EXERCISE –
Show the lines below where "Zehnten" occurs.

___ EXERCISE DATA ___

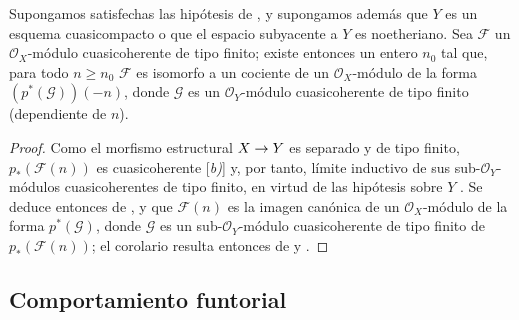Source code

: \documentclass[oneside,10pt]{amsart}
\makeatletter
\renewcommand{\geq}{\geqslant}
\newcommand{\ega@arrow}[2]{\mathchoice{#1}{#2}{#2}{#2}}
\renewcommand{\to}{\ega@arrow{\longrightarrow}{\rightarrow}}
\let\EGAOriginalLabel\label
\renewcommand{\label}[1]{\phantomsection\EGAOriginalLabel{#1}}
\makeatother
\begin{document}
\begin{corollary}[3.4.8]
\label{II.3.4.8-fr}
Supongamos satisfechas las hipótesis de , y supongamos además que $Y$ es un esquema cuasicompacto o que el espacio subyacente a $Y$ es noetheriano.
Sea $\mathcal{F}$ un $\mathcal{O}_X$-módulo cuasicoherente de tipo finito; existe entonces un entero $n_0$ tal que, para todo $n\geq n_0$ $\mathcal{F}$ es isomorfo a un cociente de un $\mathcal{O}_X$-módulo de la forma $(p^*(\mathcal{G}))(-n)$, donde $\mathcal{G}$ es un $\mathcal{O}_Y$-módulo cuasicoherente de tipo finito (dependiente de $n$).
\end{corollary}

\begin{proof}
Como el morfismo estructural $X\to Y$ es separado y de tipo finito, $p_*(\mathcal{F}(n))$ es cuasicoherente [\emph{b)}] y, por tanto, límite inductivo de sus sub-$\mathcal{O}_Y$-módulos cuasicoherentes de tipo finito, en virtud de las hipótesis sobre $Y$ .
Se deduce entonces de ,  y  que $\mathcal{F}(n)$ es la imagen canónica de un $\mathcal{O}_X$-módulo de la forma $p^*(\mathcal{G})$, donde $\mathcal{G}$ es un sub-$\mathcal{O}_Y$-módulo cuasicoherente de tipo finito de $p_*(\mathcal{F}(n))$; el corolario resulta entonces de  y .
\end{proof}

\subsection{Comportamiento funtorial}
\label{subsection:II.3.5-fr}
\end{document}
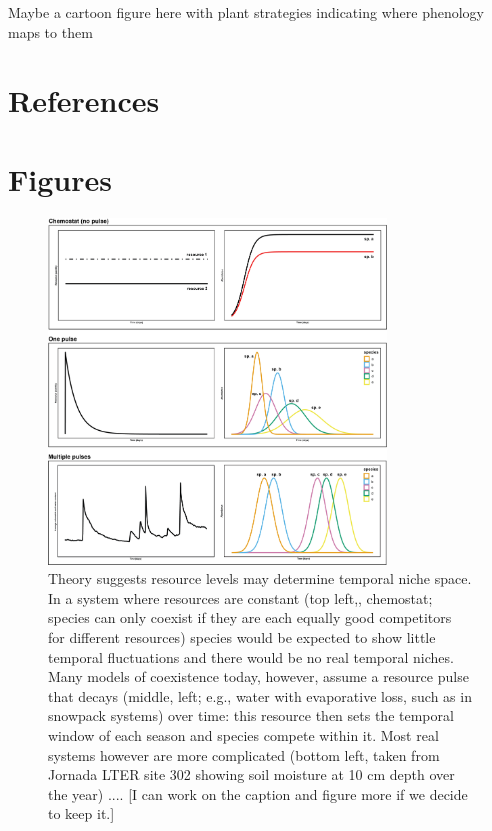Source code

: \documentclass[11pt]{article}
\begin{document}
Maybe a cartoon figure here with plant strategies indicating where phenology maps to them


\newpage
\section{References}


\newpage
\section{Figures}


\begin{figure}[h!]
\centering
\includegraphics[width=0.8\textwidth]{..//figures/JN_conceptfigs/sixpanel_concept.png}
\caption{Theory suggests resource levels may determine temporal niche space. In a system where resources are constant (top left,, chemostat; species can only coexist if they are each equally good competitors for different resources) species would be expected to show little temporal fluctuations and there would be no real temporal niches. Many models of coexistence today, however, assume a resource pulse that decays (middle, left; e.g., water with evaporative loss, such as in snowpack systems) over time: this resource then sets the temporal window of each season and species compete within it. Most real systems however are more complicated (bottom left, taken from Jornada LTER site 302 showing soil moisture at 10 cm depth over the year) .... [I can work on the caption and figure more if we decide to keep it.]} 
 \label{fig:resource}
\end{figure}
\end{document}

___
___ EXERCISE DATA ___

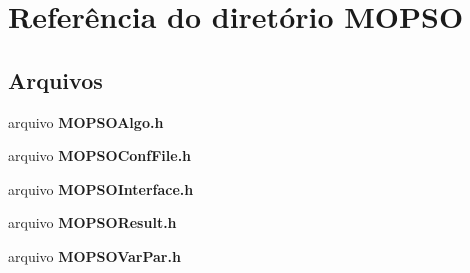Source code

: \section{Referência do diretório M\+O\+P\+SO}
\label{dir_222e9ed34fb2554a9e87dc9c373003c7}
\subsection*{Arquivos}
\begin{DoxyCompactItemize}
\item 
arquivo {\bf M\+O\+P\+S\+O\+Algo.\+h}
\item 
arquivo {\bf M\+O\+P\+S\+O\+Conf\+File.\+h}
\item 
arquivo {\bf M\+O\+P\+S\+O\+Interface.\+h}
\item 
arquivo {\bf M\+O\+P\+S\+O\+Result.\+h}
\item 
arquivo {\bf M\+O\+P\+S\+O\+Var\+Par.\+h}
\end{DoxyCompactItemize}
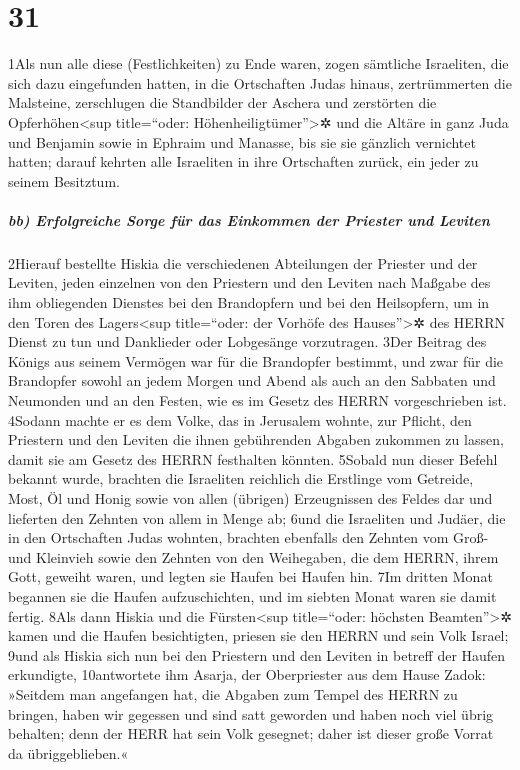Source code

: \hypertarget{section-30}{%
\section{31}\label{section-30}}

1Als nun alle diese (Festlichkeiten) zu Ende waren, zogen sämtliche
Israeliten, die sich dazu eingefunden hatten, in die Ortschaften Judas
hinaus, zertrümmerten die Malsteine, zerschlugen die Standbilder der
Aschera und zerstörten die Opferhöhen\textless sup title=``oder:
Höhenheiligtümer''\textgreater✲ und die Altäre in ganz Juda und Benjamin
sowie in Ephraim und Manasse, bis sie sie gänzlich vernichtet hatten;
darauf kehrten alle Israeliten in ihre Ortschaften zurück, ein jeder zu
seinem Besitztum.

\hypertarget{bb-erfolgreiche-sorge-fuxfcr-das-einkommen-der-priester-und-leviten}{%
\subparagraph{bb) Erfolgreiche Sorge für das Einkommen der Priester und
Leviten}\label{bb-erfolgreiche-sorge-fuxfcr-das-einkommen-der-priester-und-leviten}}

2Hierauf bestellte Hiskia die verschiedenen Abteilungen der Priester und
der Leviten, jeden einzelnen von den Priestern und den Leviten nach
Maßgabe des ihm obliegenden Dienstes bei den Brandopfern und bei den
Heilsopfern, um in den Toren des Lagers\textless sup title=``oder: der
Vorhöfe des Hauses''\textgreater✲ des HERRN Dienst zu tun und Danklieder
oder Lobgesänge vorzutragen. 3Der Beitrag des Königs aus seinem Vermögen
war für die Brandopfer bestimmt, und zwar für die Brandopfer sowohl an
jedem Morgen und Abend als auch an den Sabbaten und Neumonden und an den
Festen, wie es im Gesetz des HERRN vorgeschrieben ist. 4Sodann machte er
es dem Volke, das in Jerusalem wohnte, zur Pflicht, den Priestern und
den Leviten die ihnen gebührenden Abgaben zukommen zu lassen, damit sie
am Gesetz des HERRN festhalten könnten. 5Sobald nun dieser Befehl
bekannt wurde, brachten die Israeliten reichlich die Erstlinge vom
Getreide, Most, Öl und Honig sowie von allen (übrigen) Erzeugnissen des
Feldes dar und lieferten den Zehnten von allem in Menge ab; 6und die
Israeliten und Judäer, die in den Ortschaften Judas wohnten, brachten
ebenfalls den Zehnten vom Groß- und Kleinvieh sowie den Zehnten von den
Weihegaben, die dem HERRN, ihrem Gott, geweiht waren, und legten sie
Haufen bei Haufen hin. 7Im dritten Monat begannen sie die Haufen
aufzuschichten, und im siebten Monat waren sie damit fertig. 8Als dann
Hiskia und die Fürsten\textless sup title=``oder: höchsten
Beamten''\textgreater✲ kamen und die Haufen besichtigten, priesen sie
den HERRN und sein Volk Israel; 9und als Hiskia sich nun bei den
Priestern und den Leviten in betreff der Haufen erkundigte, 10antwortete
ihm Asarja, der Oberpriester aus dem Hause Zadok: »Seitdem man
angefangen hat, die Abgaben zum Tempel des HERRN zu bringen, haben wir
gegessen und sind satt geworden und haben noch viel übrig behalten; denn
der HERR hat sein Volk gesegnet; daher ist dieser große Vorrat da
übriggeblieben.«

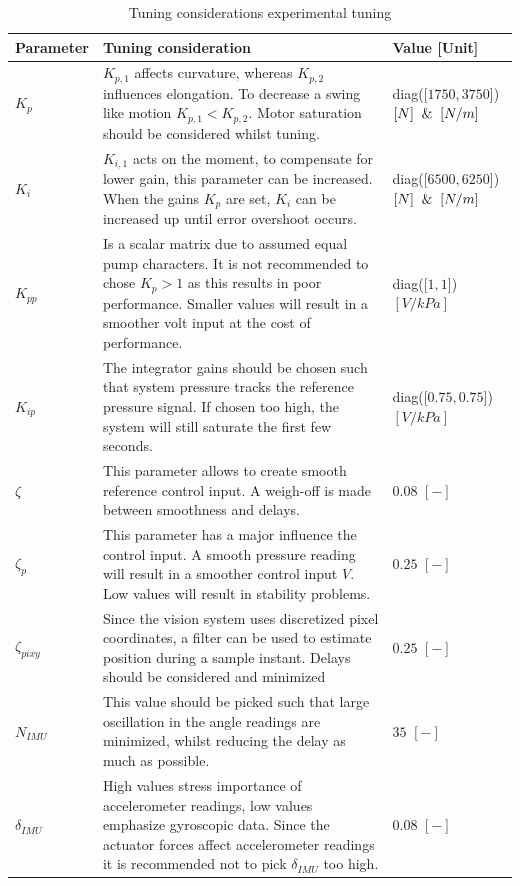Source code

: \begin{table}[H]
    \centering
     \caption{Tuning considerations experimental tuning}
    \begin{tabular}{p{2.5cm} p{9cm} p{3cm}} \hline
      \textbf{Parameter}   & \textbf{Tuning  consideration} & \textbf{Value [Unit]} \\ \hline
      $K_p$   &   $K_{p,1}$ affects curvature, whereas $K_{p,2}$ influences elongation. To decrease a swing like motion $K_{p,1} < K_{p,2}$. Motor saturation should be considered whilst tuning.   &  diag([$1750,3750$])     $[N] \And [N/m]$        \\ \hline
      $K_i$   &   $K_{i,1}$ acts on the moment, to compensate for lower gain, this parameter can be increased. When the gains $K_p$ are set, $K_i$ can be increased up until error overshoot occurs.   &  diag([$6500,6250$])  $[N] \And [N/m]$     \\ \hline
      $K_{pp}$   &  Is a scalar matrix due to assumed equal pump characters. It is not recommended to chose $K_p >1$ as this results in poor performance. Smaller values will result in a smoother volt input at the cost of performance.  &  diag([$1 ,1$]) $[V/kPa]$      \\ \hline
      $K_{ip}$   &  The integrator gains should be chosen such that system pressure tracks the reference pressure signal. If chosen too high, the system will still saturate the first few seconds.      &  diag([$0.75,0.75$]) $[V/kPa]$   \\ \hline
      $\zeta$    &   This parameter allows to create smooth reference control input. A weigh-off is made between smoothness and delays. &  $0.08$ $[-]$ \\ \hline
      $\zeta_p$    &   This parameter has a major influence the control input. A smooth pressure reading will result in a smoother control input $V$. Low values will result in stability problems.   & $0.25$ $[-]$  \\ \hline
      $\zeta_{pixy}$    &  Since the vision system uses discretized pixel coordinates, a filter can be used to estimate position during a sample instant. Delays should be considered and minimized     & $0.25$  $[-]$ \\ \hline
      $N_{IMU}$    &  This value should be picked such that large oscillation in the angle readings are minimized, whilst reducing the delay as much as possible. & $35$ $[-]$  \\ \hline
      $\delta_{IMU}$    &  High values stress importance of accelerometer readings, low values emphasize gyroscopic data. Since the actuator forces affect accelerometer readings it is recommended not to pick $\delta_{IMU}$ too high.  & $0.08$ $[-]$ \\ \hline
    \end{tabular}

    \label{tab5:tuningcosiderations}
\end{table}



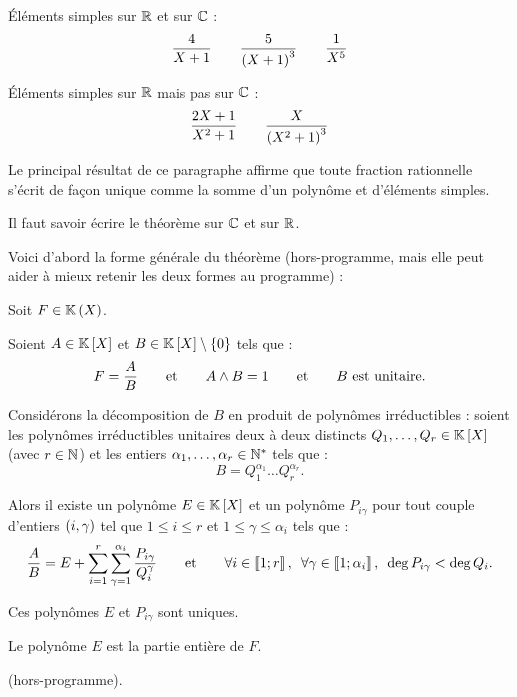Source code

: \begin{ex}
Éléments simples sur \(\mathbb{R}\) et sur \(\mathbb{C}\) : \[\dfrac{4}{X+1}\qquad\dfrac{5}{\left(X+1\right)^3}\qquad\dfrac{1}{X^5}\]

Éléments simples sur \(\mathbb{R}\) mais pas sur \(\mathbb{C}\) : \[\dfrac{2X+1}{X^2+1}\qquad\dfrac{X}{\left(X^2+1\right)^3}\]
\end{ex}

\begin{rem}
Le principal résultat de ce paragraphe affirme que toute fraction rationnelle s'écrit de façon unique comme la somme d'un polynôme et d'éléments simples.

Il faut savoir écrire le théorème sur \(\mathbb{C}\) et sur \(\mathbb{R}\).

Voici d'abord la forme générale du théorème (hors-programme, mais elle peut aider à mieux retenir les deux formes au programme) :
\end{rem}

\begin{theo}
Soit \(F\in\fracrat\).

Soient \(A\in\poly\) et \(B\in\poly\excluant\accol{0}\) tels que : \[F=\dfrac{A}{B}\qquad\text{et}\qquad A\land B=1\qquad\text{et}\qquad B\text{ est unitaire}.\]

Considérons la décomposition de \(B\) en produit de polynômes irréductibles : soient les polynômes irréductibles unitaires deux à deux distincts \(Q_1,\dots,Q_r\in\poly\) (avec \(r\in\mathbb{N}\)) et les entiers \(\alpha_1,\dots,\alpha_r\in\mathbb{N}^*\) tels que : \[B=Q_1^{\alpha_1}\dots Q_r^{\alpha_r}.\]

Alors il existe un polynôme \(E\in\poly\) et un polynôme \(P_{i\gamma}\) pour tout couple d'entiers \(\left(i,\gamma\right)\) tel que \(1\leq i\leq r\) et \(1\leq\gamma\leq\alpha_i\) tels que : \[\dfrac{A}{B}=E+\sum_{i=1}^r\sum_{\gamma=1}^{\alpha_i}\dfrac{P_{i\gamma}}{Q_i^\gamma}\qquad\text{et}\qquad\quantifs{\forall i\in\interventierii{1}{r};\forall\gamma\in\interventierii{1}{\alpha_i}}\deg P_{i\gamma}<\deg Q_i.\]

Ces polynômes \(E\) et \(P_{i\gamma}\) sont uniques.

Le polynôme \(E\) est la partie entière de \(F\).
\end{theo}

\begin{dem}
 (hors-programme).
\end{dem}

___
___ EXERCISE DATA ___

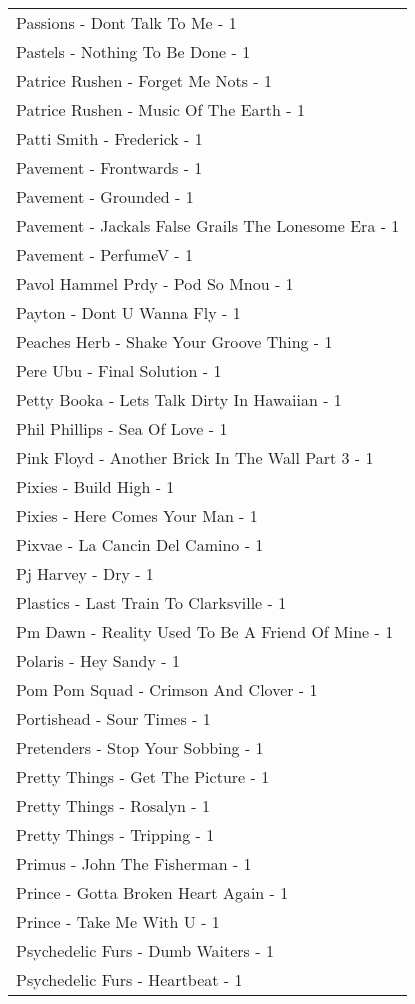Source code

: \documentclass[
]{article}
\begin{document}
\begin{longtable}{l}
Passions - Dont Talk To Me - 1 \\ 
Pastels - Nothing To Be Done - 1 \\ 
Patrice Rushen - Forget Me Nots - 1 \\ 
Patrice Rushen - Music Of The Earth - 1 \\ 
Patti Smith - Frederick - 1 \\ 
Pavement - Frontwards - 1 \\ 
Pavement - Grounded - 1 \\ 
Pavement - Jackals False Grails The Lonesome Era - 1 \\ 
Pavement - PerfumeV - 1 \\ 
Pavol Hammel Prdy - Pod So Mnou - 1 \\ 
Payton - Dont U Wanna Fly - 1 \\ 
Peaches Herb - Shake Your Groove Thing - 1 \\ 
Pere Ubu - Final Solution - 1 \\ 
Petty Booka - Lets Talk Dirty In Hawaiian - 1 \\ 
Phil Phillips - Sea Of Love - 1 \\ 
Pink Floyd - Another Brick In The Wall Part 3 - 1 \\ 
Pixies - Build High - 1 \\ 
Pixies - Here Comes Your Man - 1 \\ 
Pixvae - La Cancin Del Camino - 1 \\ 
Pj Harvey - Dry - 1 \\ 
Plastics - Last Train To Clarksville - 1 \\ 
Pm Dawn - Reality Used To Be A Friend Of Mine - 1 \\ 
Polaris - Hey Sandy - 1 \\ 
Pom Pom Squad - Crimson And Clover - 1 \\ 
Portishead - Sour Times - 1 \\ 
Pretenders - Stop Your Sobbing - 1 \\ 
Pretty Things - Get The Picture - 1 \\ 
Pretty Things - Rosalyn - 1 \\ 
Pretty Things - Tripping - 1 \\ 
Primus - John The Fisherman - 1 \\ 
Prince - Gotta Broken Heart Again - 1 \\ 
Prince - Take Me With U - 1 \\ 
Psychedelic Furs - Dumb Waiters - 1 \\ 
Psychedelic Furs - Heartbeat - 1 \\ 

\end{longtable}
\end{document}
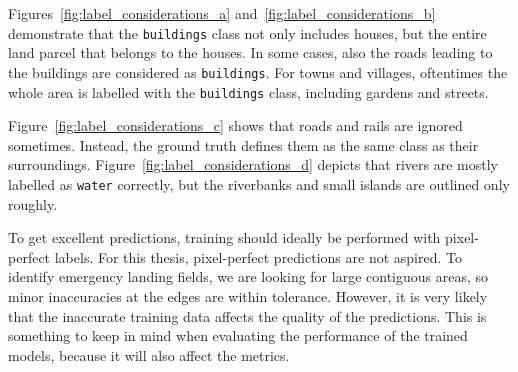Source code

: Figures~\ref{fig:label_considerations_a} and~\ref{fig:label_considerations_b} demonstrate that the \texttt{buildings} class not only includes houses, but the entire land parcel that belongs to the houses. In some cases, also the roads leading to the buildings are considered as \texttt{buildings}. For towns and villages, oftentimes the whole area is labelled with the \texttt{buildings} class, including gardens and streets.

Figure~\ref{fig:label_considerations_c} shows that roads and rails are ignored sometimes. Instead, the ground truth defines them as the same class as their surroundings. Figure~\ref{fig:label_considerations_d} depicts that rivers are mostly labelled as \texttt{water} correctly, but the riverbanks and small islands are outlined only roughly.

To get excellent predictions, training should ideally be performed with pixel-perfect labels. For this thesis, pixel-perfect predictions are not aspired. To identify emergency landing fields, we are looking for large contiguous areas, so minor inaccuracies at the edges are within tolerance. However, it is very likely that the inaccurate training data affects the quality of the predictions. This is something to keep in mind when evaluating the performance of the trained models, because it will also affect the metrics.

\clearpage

___

TASK RESULT –
Feldes dar und lieferten den Zehnten von allem in Menge ab; 6und die
ebenfalls den Zehnten vom Groß- und Kleinvieh sowie den Zehnten von den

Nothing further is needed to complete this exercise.